The prosecution of Hollywood Pavilion’s executives was the latest federal crackdown against operators of mental-health facilities accused of bilking the vulnerable Medicare program by charging for the purported treatment of mostly alcoholic and drug-addicted patients who did not need the therapy or receive it. The prison sentences for convicted operators in other cases ranged from 20 to 50 years, so the odds against Kallen-Zury were particularly daunting.

“In this case, the fraud scheme is a derivative of a larger crime — the exploitation of human beings to obtain unfettered access to their taxpayer-funded, government-administered insurance benefits, all for personal gain,” Zink wrote in a court filing. “Kallen-Zury was the mastermind.”
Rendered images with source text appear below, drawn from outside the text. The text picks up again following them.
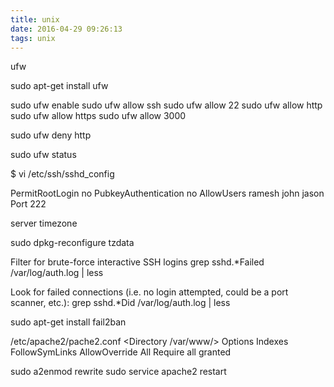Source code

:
 ```yaml
---
title: unix
date: 2016-04-29 09:26:13
tags: unix
---
```


ufw

sudo apt-get install ufw

sudo ufw enable
sudo ufw allow ssh
sudo ufw allow 22
sudo ufw allow http
sudo ufw allow https
sudo ufw allow 3000

sudo ufw deny http

sudo ufw status




$ vi /etc/ssh/sshd_config

PermitRootLogin no
PubkeyAuthentication no
AllowUsers ramesh john jason
Port 222


server timezone

sudo dpkg-reconfigure tzdata

Filter for brute-force interactive SSH logins
grep sshd.\*Failed /var/log/auth.log | less

Look for failed connections (i.e. no login attempted, could be a port scanner, etc.):
grep sshd.*Did /var/log/auth.log | less


sudo apt-get install fail2ban

/etc/apache2/pache2.conf
<Directory /var/www/>
    Options Indexes FollowSymLinks
    AllowOverride All
    Require all granted
</Directory>

sudo a2enmod rewrite
sudo service apache2 restart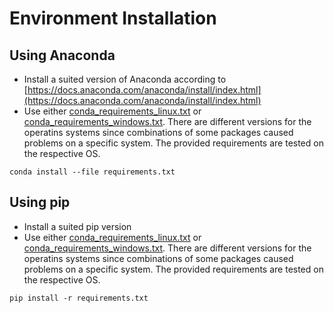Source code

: # Environment Installation

## Using Anaconda
- Install a suited version of Anaconda according to [https://docs.anaconda.com/anaconda/install/index.html](https://docs.anaconda.com/anaconda/install/index.html)
- Use either [conda_requirements_linux.txt](conda_requirements_linux.txt) or [conda_requirements_windows.txt](conda_requirements_windows.txt). There are different versions for the operatins systems
since combinations of some packages caused problems on a specific system. The provided requirements are tested on the respective OS.
```
conda install --file requirements.txt
```

## Using pip
- Install a suited pip version
- Use either [conda_requirements_linux.txt](conda_requirements_linux.txt) or [conda_requirements_windows.txt](conda_requirements_windows.txt). There are different versions for the operatins systems
since combinations of some packages caused problems on a specific system. The provided requirements are tested on the respective OS.
```
pip install -r requirements.txt
```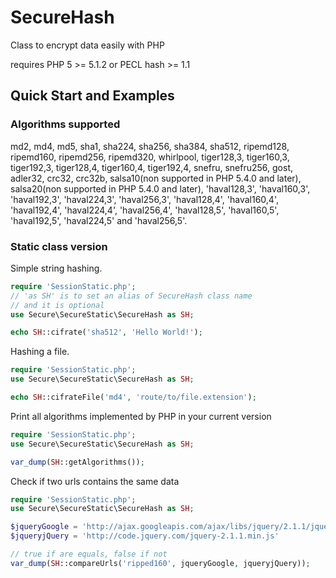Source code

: # SecureHash

Class to encrypt data easily with PHP

requires PHP 5 >= 5.1.2 or PECL hash >= 1.1

## Quick Start and Examples

### Algorithms supported

md2, md4, md5, sha1, sha224, sha256, sha384, sha512, ripemd128, ripemd160, ripemd256, ripemd320, whirlpool, tiger128,3, tiger160,3, tiger192,3, tiger128,4, tiger160,4, tiger192,4, snefru, snefru256, gost, adler32, crc32, crc32b, salsa10(non supported in PHP 5.4.0 and later), salsa20(non supported in PHP 5.4.0 and later), 'haval128,3', 'haval160,3', 'haval192,3', 'haval224,3', 'haval256,3', 'haval128,4', 'haval160,4', 'haval192,4', 'haval224,4', 'haval256,4', 'haval128,5', 'haval160,5', 'haval192,5', 'haval224,5' and 'haval256,5'.

### Static class version

Simple string hashing.

```php
require 'SessionStatic.php';
// 'as SH' is to set an alias of SecureHash class name
// and it is optional
use Secure\SecureStatic\SecureHash as SH;

echo SH::cifrate('sha512', 'Hello World!');
```

Hashing a file.

```php
require 'SessionStatic.php';
use Secure\SecureStatic\SecureHash as SH;

echo SH::cifrateFile('md4', 'route/to/file.extension');
```

Print all algorithms implemented by PHP in your current version

```php
require 'SessionStatic.php';
use Secure\SecureStatic\SecureHash as SH;

var_dump(SH::getAlgorithms());
```

Check if two urls contains the same data

```php
require 'SessionStatic.php';
use Secure\SecureStatic\SecureHash as SH;

$jqueryGoogle = 'http://ajax.googleapis.com/ajax/libs/jquery/2.1.1/jquery.min.js';
$jqueryjQuery = 'http://code.jquery.com/jquery-2.1.1.min.js'

// true if are equals, false if not
var_dump(SH::compareUrls('ripped160', jqueryGoogle, jqueryjQuery));
```


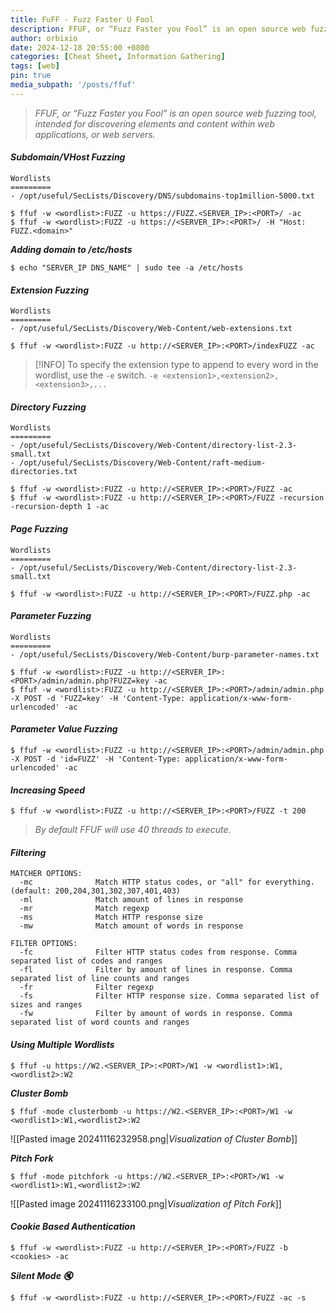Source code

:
 ```yaml
---
title: FuFF - Fuzz Faster U Fool
description: FFUF, or “Fuzz Faster you Fool” is an open source web fuzzing tool, intended for discovering elements and content within web applications, or web servers..
author: orbixio
date: 2024-12-18 20:55:00 +0800
categories: [Cheat Sheet, Information Gathering]
tags: [web]
pin: true
media_subpath: '/posts/ffuf'
---
```


> *FFUF, or “Fuzz Faster you Fool” is an open source web fuzzing tool, intended for discovering elements and content within web applications, or web servers.*

#### ***Subdomain/VHost Fuzzing***

```shell
Wordlists
=========
- /opt/useful/SecLists/Discovery/DNS/subdomains-top1million-5000.txt

$ ffuf -w <wordlist>:FUZZ -u https://FUZZ.<SERVER_IP>:<PORT>/ -ac
$ ffuf -w <wordlist>:FUZZ -u https://<SERVER_IP>:<PORT>/ -H "Host: FUZZ.<domain>"
```

***Adding domain to /etc/hosts***

```shell
$ echo "SERVER_IP DNS_NAME" | sudo tee -a /etc/hosts
```

#### ***Extension Fuzzing***

```shell
Wordlists
=========
- /opt/useful/SecLists/Discovery/Web-Content/web-extensions.txt

$ ffuf -w <wordlist>:FUZZ -u http://<SERVER_IP>:<PORT>/indexFUZZ -ac 
```

> [!INFO] 
> To specify the extension type to append to every word in the wordlist, use the `-e` switch.
> `-e <extension1>,<extension2>,<extension3>,...`

#### ***Directory Fuzzing***

```shell
Wordlists
=========
- /opt/useful/SecLists/Discovery/Web-Content/directory-list-2.3-small.txt
- /opt/useful/SecLists/Discovery/Web-Content/raft-medium-directories.txt

$ ffuf -w <wordlist>:FUZZ -u http://<SERVER_IP>:<PORT>/FUZZ -ac
$ ffuf -w <wordlist>:FUZZ -u http://<SERVER_IP>:<PORT>/FUZZ -recursion -recursion-depth 1 -ac
```

#### ***Page Fuzzing***

```shell
Wordlists
=========
- /opt/useful/SecLists/Discovery/Web-Content/directory-list-2.3-small.txt

$ ffuf -w <wordlist>:FUZZ -u http://<SERVER_IP>:<PORT>/FUZZ.php -ac
```

#### ***Parameter Fuzzing***

```shell
Wordlists
=========
- /opt/useful/SecLists/Discovery/Web-Content/burp-parameter-names.txt

$ ffuf -w <wordlist>:FUZZ -u http://<SERVER_IP>:<PORT>/admin/admin.php?FUZZ=key -ac
$ ffuf -w <wordlist>:FUZZ -u http://<SERVER_IP>:<PORT>/admin/admin.php -X POST -d 'FUZZ=key' -H 'Content-Type: application/x-www-form-urlencoded' -ac
```

#### ***Parameter Value Fuzzing***

```shell
$ ffuf -w <wordlist>:FUZZ -u http://<SERVER_IP>:<PORT>/admin/admin.php -X POST -d 'id=FUZZ' -H 'Content-Type: application/x-www-form-urlencoded' -ac
```

#### ***Increasing Speed***

```shell
$ ffuf -w <wordlist>:FUZZ -u http://<SERVER_IP>:<PORT>/FUZZ -t 200
```

> *By default FFUF will use 40 threads to execute.*

#### ***Filtering***

```shell
MATCHER OPTIONS:
  -mc              Match HTTP status codes, or "all" for everything. (default: 200,204,301,302,307,401,403)
  -ml              Match amount of lines in response
  -mr              Match regexp
  -ms              Match HTTP response size
  -mw              Match amount of words in response

FILTER OPTIONS:
  -fc              Filter HTTP status codes from response. Comma separated list of codes and ranges
  -fl              Filter by amount of lines in response. Comma separated list of line counts and ranges
  -fr              Filter regexp
  -fs              Filter HTTP response size. Comma separated list of sizes and ranges
  -fw              Filter by amount of words in response. Comma separated list of word counts and ranges
```

#### ***Using Multiple Wordlists***

```shell
$ ffuf -u https://W2.<SERVER_IP>:<PORT>/W1 -w <wordlist1>:W1,<wordlist2>:W2
```

***Cluster Bomb***

```shell
$ ffuf -mode clusterbomb -u https://W2.<SERVER_IP>:<PORT>/W1 -w <wordlist1>:W1,<wordlist2>:W2
```

![[Pasted image 20241116232958.png|*Visualization of Cluster Bomb*]]

***Pitch Fork***

```shell
$ ffuf -mode pitchfork -u https://W2.<SERVER_IP>:<PORT>/W1 -w <wordlist1>:W1,<wordlist2>:W2
```

![[Pasted image 20241116233100.png|*Visualization of Pitch Fork*]]
#### ***Cookie Based Authentication***

```shell
$ ffuf -w <wordlist>:FUZZ -u http://<SERVER_IP>:<PORT>/FUZZ -b <cookies> -ac
```

***Silent Mode 🔇***

```shell
$ ffuf -w <wordlist>:FUZZ -u http://<SERVER_IP>:<PORT>/FUZZ -ac -s
```
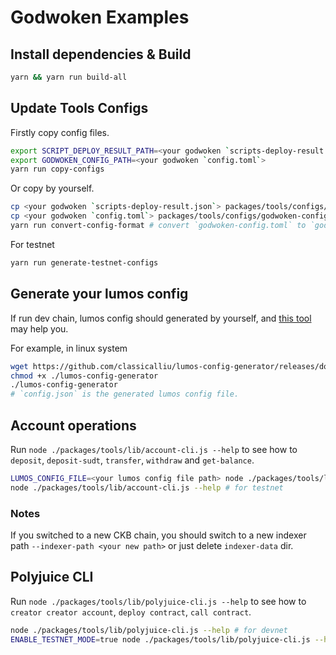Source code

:# Godwoken Examples

## Install dependencies & Build

```bash
yarn && yarn run build-all
```

## Update Tools Configs

Firstly copy config files.

```bash
export SCRIPT_DEPLOY_RESULT_PATH=<your godwoken `scripts-deploy-result.json`>
export GODWOKEN_CONFIG_PATH=<your godwoken `config.toml`>
yarn run copy-configs
```

Or copy by yourself.

```bash
cp <your godwoken `scripts-deploy-result.json`> packages/tools/configs/scripts-deploy-result.json
cp <your godwoken `config.toml`> packages/tools/configs/godwoken-config.toml
yarn run convert-config-format # convert `godwoken-config.toml` to `godwoken-config.json`
```

For testnet

```bash
yarn run generate-testnet-configs
```

## Generate your lumos config

If run dev chain, lumos config should generated by yourself, and [this tool](https://github.com/classicalliu/lumos-config-generator) may help you.

For example, in linux system
```bash
wget https://github.com/classicalliu/lumos-config-generator/releases/download/v0.1.1/lumos-config-generator-linux-amd64 -O lumos-config-generator
chmod +x ./lumos-config-generator
./lumos-config-generator
# `config.json` is the generated lumos config file.
```

## Account operations

Run `node ./packages/tools/lib/account-cli.js --help` to see how to `deposit`, `deposit-sudt`, `transfer`, `withdraw` and `get-balance`.

```bash
LUMOS_CONFIG_FILE=<your lumos config file path> node ./packages/tools/lib/account-cli.js --help # for devnet
node ./packages/tools/lib/account-cli.js --help # for testnet
```

### Notes

If you switched to a new CKB chain, you should switch to a new indexer path `--indexer-path <your new path>` or just delete `indexer-data` dir.

## Polyjuice CLI

Run `node ./packages/tools/lib/polyjuice-cli.js --help` to see how to `creator creator account`, `deploy contract`, `call contract`.

```bash
node ./packages/tools/lib/polyjuice-cli.js --help # for devnet
ENABLE_TESTNET_MODE=true node ./packages/tools/lib/polyjuice-cli.js --help # for testnet
```
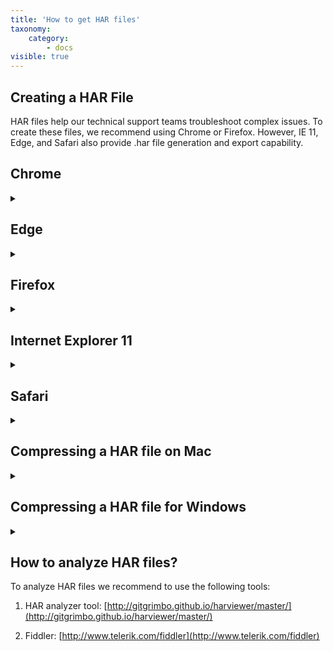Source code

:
 ```yaml
---
title: 'How to get HAR files'
taxonomy:
    category:
        - docs
visible: true
---
```


## Creating a HAR File

HAR files help our technical support teams troubleshoot complex issues. To create these files, we recommend using Chrome or Firefox. However, IE 11, Edge, and Safari also provide .har file generation and export capability.

## Chrome

<details><summary> </summary>
To create a HAR file in Chrome:

1. Go to the URL where the issue occurs. Do not reproduce the issue yet.
2. Open ***Developer Tools***:

- From menu: ***Menu > More Tools > Developer Tools***.
- Keyboard: ***Ctrl+Shift+C***, or, ***Ctrl+Alt+I***, ***or ⌥+⌘+I for Mac***.
3. Click on the ***Network tab***.
4. Locate the round button at the top left of the Network tab and confirm it is in red recording mode. If it's grey, click to turn red to start recording.
5. Use the ***clear*** button (the circle button with a line through it next to the record button) to clear all previous activity.
6. Select the ***Preserve log*** check box on the Network tab.
7. Reproduce the steps that create the issue.
8. Save session as a .har file by right clicking on the grid and selecting ***Save as HAR with content***.
9. Forward to AdGuard support (support@adguard.com) with detailed explanation of issue. Supporting screenshots can be helpful, as well.
</details>

## Edge

<details><summary> </summary>
To create a HAR file in Edge:

1. From the webpage experiencing the issue, press the ***F12*** key to open ***Developer Tools***.
2. Select the ***Network*** tab.
3. Refresh the webpage to engage HTTP communications, and wait for one minute.
4. Click the ***Disk*** icon or press and hold ***CTRL+S*** to save a HAR file.
5. Complete saving by using ***Save As…***
6. Forward to AdGuard support (support@adguard.com) with detailed explanation of issue. Supporting screenshots can be helpful, as well.
</details>

## Firefox

<details><summary> </summary>
To create a HAR file in Firefox:

1. Go to the URL where the issue occurs. Do not reproduce the issue yet.
2. Open Developer Tools in ***Network*** mode:
- From menu: ***Menu > Web Developer > Network***.
- Keyboard: ***Ctrl+Shift+C***, or, **⌥+⌘+E (Mac)**.
3. Note the ***play/pause*** button at the top left of the Network tab.
- Button should be in play mode.
4. If any information is currently displayed in the grid, clear by clicking the ***delete trash can*** button next to the play/pause button.
5. Select the ***Persist Logs*** check box on the Network tab.
6. Reproduce the steps that create the issue.
7. Save session as a .har file by right clicking on the grid and selecting ***Save all as HAR***.
8. Forward to AdGuard support (support@adguard.com) with detailed explanation of issue. Supporting screenshots can be helpful, as well.
</details>

## Internet Explorer 11
<details><summary> </summary>
To create a HAR file in Internet Explorer 11:

1. Go to the URL where the issue occurs. Do not reproduce the issue yet.
2. Open Developer Tools in ***Network*** mode:
- From Tools cog wheel menu: ***Developer Tools*** > ***Network tab***.
- Keyboard: ***F12 > Network*** tab
3. Note the start profiling session ***Play*** button and stop profiling ***Stop*** button at top left of Network tab.
- Play button will be gray when recording and Stop button will be red. Put in ***Play*** mode.
4. Clear any session info appearing in the lower grid using the ***Clear session*** button on Network tab. Hover over icons to see names.
- ***Clear session*** button is a three line icon with an x on it.
5. Reproduce the steps that create the issue.
6. Save session as a .har file by clicking on the ***Save disk*** button (Export as HAR) on Network tab.
7. Forward to AdGuard support (support@adguard.com) with detailed explanation of issue. Supporting screenshots can be helpful, as well.
</details>

## Safari
<details><summary> </summary>
To create a HAR file in Safari:

1. Check the Safari menu bar at the top of the screen for a ***Develop*** menu. Check the checkbox at the bottom next to ***Show Develop menu in menu bar***.
- If not visible, turn it on by going to ***Safari > Preferences > Advanced***.
2. Go to the URL where the issue occurs. Do not reproduce the issue yet.
3. Open ***Network*** tab in Web Inspector:
- From menu: ***Develop > Show Web Inspector > Network***.
- Keyboard: ***⌥+⌘+I > Network***
4. Check ***Preserve Log*** checkbox on right side of the Network tabs.
5. Clear current Network items by clicking the ***delete Trash*** icon at the far right of Network tabs.
6. Reproduce the steps that create the issue.
7. Save session as a .har file by clicking the ***Export*** icon next to ***Preserve Log***.
8. Forward to AdGuard support (support@adguard.com) with detailed explanation of issue. Supporting screenshots can be helpful, as well.
</details>

## Compressing a HAR file on Mac
<details><summary> </summary>
To compress a HAR file for Mac:

1. Locate the HAR file that you want to compress.
2. Right click on the HAR file.
3. Choose ***Compress*** from the shortcut menu.
4. A compressed file will have the name of the original HAR file with a ***.zip*** extension.
</details>

## Compressing a HAR file for Windows
<details><summary> </summary>
To compress a HAR file for Windows:

1. Locate the HAR file that you want to compress.
2. Right-click on the HAR file.
3. Choose ***Send to***.
4. Select ***Compressed*** (zipped) folder.
5. A new zipped folder with the same name is created in the same location.
</details>

<a id="howtoanalyze"></a>
## How to analyze HAR files?

To analyze HAR files we recommend to use the following tools:

1. HAR analyzer tool: [http://gitgrimbo.github.io/harviewer/master/](http://gitgrimbo.github.io/harviewer/master/)

2. Fiddler: [http://www.telerik.com/fiddler](http://www.telerik.com/fiddler)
At trial, Kallen-Zury was convicted of conspiring with Miller to file false Medicare claims. But Miller, who was represented by attorney Daniel Rodriguez, told the judge that she “never knew anything criminal was going on at Hollywood Pavilion.”

“If anyone was hurt, I am truly, truly sorry,” said a sobbing Miller, who is a state-licensed social worker.

Kallen-Zury was also convicted of conspiring with Coloma to pay $1 million in bribes to recruiters to supply Medicare patients from South Florida and out of state to Hollywood Pavilion — a scheme that Justice Department prosecutor Andrew Warren called a “linchpin” of the overall healthcare fraud.

Coloma’s defense attorney, Ronald Gainor, accused the government of “demonizing” his client.

A fourth defendant, Michele Petrie, 64, former director of Hollywood Pavilion’s outpatient facility, was found guilty of conspiracy and healthcare fraud. But she was also the only defendant acquitted of any charges, namely two wire-fraud counts.

Petrie’s sentencing is scheduled for Dec. 18.

The Hollywood Pavilion case, bolstered by Tamarac psychiatrist Alan Gumer and other cooperating witnesses convicted in similar mental-health fraud schemes in South Florida, was investigated by agents with the FBI and the U.S. Department of Health and Human Services’ Office of Inspector General.